The Court explained that “because of the confusing structure of M.R.E. 412, the test has the potential to lead military judges to exclude constitutionally required evidence merely because its probative value does not outweigh the danger of prejudice to the alleged victim’s privacy, which would violate the Constitution.” Id., slip op. at 12. The majority continued, “And the test is a problem of our own devise, since it was enacted in response to this Court’s decision in Banker.” Id.; see United States v. Banker, 60 M.J. 216 (C.A.A.F. 2004).

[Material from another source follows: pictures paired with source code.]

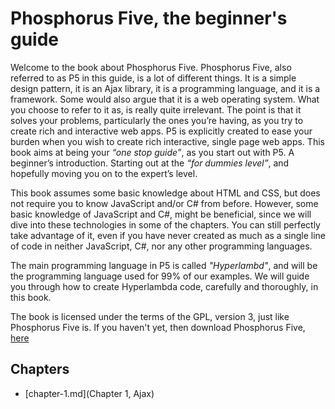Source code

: # Phosphorus Five, the beginner's guide

Welcome to the book about Phosphorus Five. Phosphorus Five, also referred to as P5 in this guide, is a lot of different things. It is a simple design pattern, it is an Ajax library, it is a programming language, and it is a framework. Some would also argue that it is a web operating system. What you choose to refer to it as, is really quite irrelevant. The point is that it solves your problems, particularly the ones you’re having, as you try to create rich and interactive web apps. P5 is explicitly created to ease your burden when you wish to create rich interactive, single page web apps. This book aims at being your _“one stop guide”_, as you start out with P5. A beginner’s introduction. Starting out at the _“for dummies level”_, and hopefully moving you on to the expert’s level.

This book assumes some basic knowledge about HTML and CSS, but does not require you to know JavaScript and/or C# from before. However, some basic knowledge of JavaScript and C#, might be beneficial, since we will dive into these technologies in some of the chapters. You can still perfectly take advantage of it, even if you have never created as much as a single line of code in neither JavaScript, C#, nor any other programming languages.

The main programming language in P5 is called *"Hyperlambd"*, and will be the programming language used for 99% of our examples. We will guide you through how to create Hyperlambda code, carefully and thoroughly, in this book.

The book is licensed under the terms of the GPL, version 3, just like Phosphorus Five is. If you haven't yet, then download Phosphorus Five, [here](https://github.com/polterguy/phosphorusfive)

## Chapters

- [chapter-1.md](Chapter 1, Ajax)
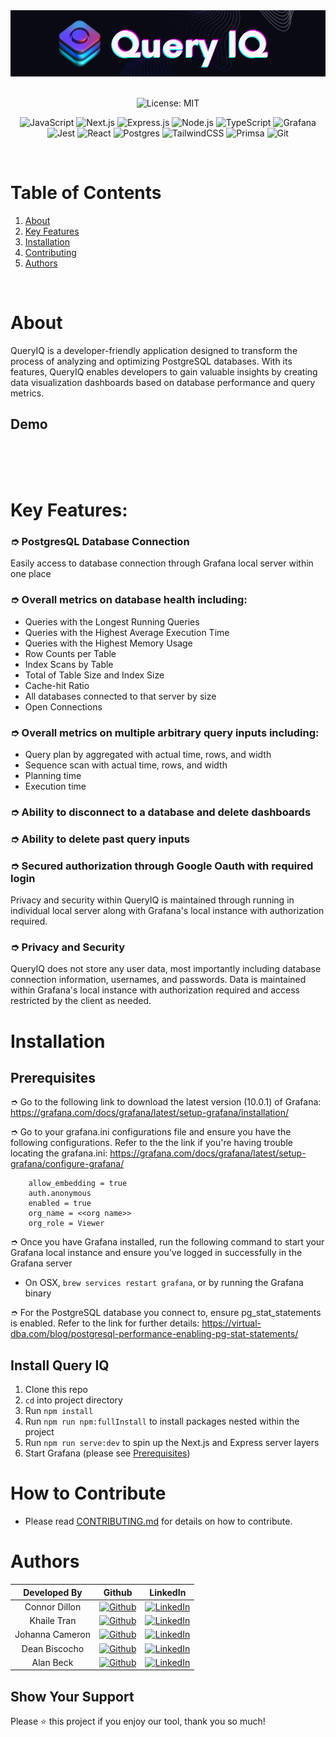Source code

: 


<!-- PROJECT LOGO -->

<div align="center">
  <a href="https://github.com/oslabs-beta/QueryIQ">
    <img src="public/assets/logo-full-background-color.png" alt="Logo" width="970" height="auto">
  </a>
  <br />
  <!-- PROJECT LANDING PAGE WEBSITE INSERT HERE ONCE AVAILABLE -->
<br/>
</div>


<div align="center" width="100%">

![License: MIT](https://img.shields.io/badge/License-MIT-yellow.svg)

</div>


<!-- TABLE OF CONTENTS -->

<div align="center" width="100%">

![JavaScript](https://img.shields.io/badge/javascript-%23323330.svg?style=for-the-badge&logo=javascript&logoColor=%23F7DF1E)
![Next.js](https://img.shields.io/badge/next.js-000000?style=for-the-badge&logo=nextdotjs&logoColor=white)
![Express.js](https://img.shields.io/badge/express.js-%23404d59.svg?style=for-the-badge&logo=express&logoColor=%2361DAFB)
![Node.js](https://img.shields.io/badge/node.js-6DA55F?style=for-the-badge&logo=node.js&logoColor=white)
![TypeScript](https://img.shields.io/badge/TypeScript-007ACC?style=for-the-badge&logo=typescript&logoColor=white)
![Grafana](https://img.shields.io/badge/grafana-%23F46800.svg?style=for-the-badge&logo=grafana&logoColor=white)
![Jest](https://img.shields.io/badge/-jest-%23C21325?style=for-the-badge&logo=jest&logoColor=white)
![React](https://img.shields.io/badge/React-20232A?style=for-the-badge&logo=react&logoColor=61DAFB)
![Postgres](https://img.shields.io/badge/postgres-%23316192.svg?style=for-the-badge&logo=postgresql&logoColor=white)
![TailwindCSS](https://img.shields.io/badge/Tailwind_CSS-38B2AC?style=for-the-badge&logo=tailwind-css&logoColor=white)
![Primsa](https://img.shields.io/badge/Prisma-3982CE?style=for-the-badge&logo=Prisma&logoColor=white)
![Git](https://img.shields.io/badge/git-%23F05033.svg?style=for-the-badge&logo=git&logoColor=white)

</div>

<br />

# Table of Contents


  <ol>
    <li>
    <a href="#about">About</a></li>
    <li><a href="#key-features">Key Features</a></li>
    <li><a href="#installation">Installation</a></li>
    <li><a href="#how-to-contribute">Contributing</a></li>
    <li><a href="#authors">Authors</a></li>
  </ol>

<!-- ABOUT THE PROJECT -->

<br />

# About
QueryIQ is a developer-friendly application designed to transform the process of analyzing and optimizing PostgreSQL databases. With its features, QueryIQ enables developers to gain valuable insights by creating data visualization dashboards based on database performance and query metrics.


## Demo
<!-- TODO: INSERT DEMO HERE -->
<br />
  <div align="center">
    <!-- <img src="assets/FullDemo.gif" alt="Logo" width="fit" height="auto"> -->
  </div>
<br />

<br />

# Key Features:

### ➮ PostgresQL Database Connection

Easily access to database connection through Grafana local server within one place

### ➮ Overall metrics on database health including:
- Queries with the Longest Running Queries
- Queries with the Highest Average Execution Time
- Queries with the Highest Memory Usage
- Row Counts per Table
- Index Scans by Table
- Total of Table Size and Index Size
- Cache-hit Ratio
- All databases connected to that server by size
- Open Connections

### ➮ Overall metrics on multiple arbitrary query inputs including:

- Query plan by aggregated with actual time, rows, and width
- Sequence scan with actual time, rows, and width
- Planning time
- Execution time

### ➮ Ability to disconnect to a database and delete dashboards

### ➮ Ability to delete past query inputs

### ➮ Secured authorization through Google Oauth with required login

Privacy and security within QueryIQ is maintained through running in individual local server along with Grafana's local instance with authorization required.

### ➮ Privacy and Security

QueryIQ does not store any user data, most importantly including database connection information, usernames, and passwords. Data is maintained within Grafana's local instance with authorization required and access restricted by the client as needed.

# Installation

## Prerequisites

➮ Go to the following link to download the latest version (10.0.1) of Grafana: https://grafana.com/docs/grafana/latest/setup-grafana/installation/

➮ Go to your grafana.ini configurations file and ensure you have the following configurations. Refer to the the link if you're having trouble locating the grafana.ini: https://grafana.com/docs/grafana/latest/setup-grafana/configure-grafana/

        allow_embedding = true
        auth.anonymous
        enabled = true
        org_name = <<org name>>
        org_role = Viewer

➮ Once you have Grafana installed, run the following command to start your Grafana local instance and ensure you've logged in successfully in the Grafana server

- On OSX, `brew services restart grafana`, or by running the Grafana binary

➮ For the PostgreSQL database you connect to, ensure pg_stat_statements is enabled. Refer to the link for further details: https://virtual-dba.com/blog/postgresql-performance-enabling-pg-stat-statements/

## Install Query IQ

1. Clone this repo
2. `cd` into project directory
3. Run `npm install`
4. Run `npm run npm:fullInstall` to install packages nested within the project
5. Run `npm run serve:dev` to spin up the Next.js and Express server layers
6. Start Grafana (please see [Prerequisites](#Prerequisites))

# How to Contribute

- Please read [CONTRIBUTING.md](#) for details on how to contribute.

<!-- Authors -->
# Authors

| Developed By | Github | LinkedIn |
| :-: | :-: |:-: |
|Connor Dillon |[![Github](https://img.shields.io/badge/github-%23121011.svg?style=for-the-badge&logo=github&logoColor=white)](https://github.com/connoro7) |[![LinkedIn](https://img.shields.io/badge/LinkedIn-%230077B5.svg?logo=linkedin&logoColor=white)](https://www.linkedin.com/in/connor-dillon/)|
| Khaile Tran |[![Github](https://img.shields.io/badge/github-%23121011.svg?style=for-the-badge&logo=github&logoColor=white)](https://github.com/khailetran) |  [![LinkedIn](https://img.shields.io/badge/LinkedIn-%230077B5.svg?logo=linkedin&logoColor=white)](https://www.linkedin.com/in/khailetran/)|
|Johanna Cameron|[![Github](https://img.shields.io/badge/github-%23121011.svg?style=for-the-badge&logo=github&logoColor=white)](https://github.com/jojecameron)|[![LinkedIn](https://img.shields.io/badge/LinkedIn-%230077B5.svg?logo=linkedin&logoColor=white)](https://www.linkedin.com/in/johanna-cameron/) |
|Dean Biscocho|[![Github](https://img.shields.io/badge/github-%23121011.svg?style=for-the-badge&logo=github&logoColor=white)](https://github.com/deanbiscocho)|[![LinkedIn](https://img.shields.io/badge/LinkedIn-%230077B5.svg?logo=linkedin&logoColor=white)](https://www.linkedin.com/in/deanbiscocho/)|
|Alan Beck |[![Github](https://img.shields.io/badge/github-%23121011.svg?style=for-the-badge&logo=github&logoColor=white)](https://github.com/KAlanBeck)| [![LinkedIn](https://img.shields.io/badge/LinkedIn-%230077B5.svg?logo=linkedin&logoColor=white)](https://www.linkedin.com/in/k-alan-beck/) |

## Show Your Support

Please ⭐️ this project if you enjoy our tool, thank you so much!
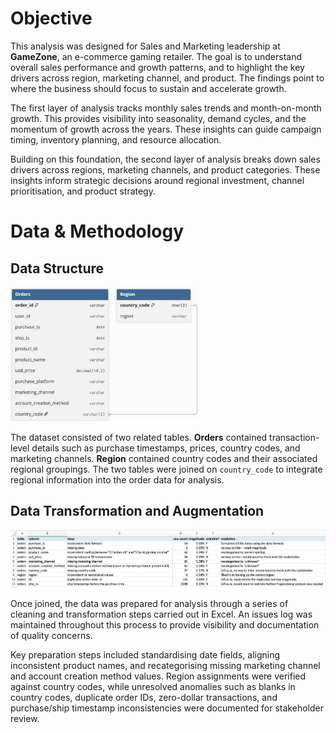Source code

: # Objective
This analysis was designed for Sales and Marketing leadership at **GameZone**, an e-commerce gaming retailer. The goal is to understand overall sales performance and growth patterns, and to highlight the key drivers across region, marketing channel, and product. The findings point to where the business should focus to sustain and accelerate growth.  

The first layer of analysis tracks monthly sales trends and month-on-month growth. This provides visibility into seasonality, demand cycles, and the momentum of growth across the years. These insights can guide campaign timing, inventory planning, and resource allocation.  

Building on this foundation, the second layer of analysis breaks down sales drivers across regions, marketing channels, and product categories. These insights inform strategic decisions around regional investment, channel prioritisation, and product strategy.  

# Data & Methodology  

## Data Structure  
<img src="dbdiagram_.png" alt="Database schema showing relationship between Orders and Region tables" width="60%"/>

The dataset consisted of two related tables. **Orders** contained transaction-level details such as purchase timestamps, prices, country codes, and marketing channels. **Region** contained country codes and their associated regional groupings. The two tables were joined on `country_code` to integrate regional information into the order data for analysis.

## Data Transformation and Augmentation  
![Issues log documenting data quality checks](issues_log.png)

Once joined, the data was prepared for analysis through a series of cleaning and transformation steps carried out in Excel. An issues log was maintained throughout this process to provide visibility and documentation of quality concerns. 

Key preparation steps included standardising date fields, aligning inconsistent product names, and recategorising missing marketing channel and account creation method values. Region assignments were verified against country codes, while unresolved anomalies such as blanks in country codes, duplicate order IDs, zero-dollar transactions, and purchase/ship timestamp inconsistencies were documented for stakeholder review.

In what appears to be an invitation to the President to revoke the 2007 amendment to M.R.E. 412, the majority continued, “M.R.E. 412 cannot limit the introductino of evidence required by the Constitution — although the text of the rule seems to permit such a limitation. And the explanation in Banker — suggesting that balancing constitutionally required evidence against the privacy interest of the victim before admitting it is necessary to further the purpose of the rule — is simply wrong.” Gaddis, No. 10-0512/AR, slip op. at 17 (internal citation omitted). “The purposes of M.R.E. 412 are served by the rule itself, which prohibits all evidence of an alleged victim’s sexual behavior or predisposition unless, for example, it is constitutionally required.” Id., slip op. at 17-18. “If after application of M.R.E. 403 factors the military judge determines that the probative value outweighs the danger of unfair prejudice, it is admissible no matter how embarrassing it might be to the alleged victim.” Id., slip op. at 18. “Likewise, if a military judge determines that the evidence is not constitutionally required, the military judge must exclude the evidence under M.R.E. 412 — regardless of how minimal the alleged victim’s privacy interest might be — because it does not fall under an exception to the general rule of exclusion. At best the balancing test under M.R.E. 412(c)(3), as currently written, is a nullity with respect to the constitutionally required exception set out in M.R.E. 412(b)(1)(C); at worst it has the potential to cause military judges to unconstitutionally exclude evidence that is constitutionally required to admit evidence that is not.” Id.
The majority went on to hold that the evidence that the defense sought to admit in this case wasn’t constitutionally required and was thus properly excluded under M.R.E. 412.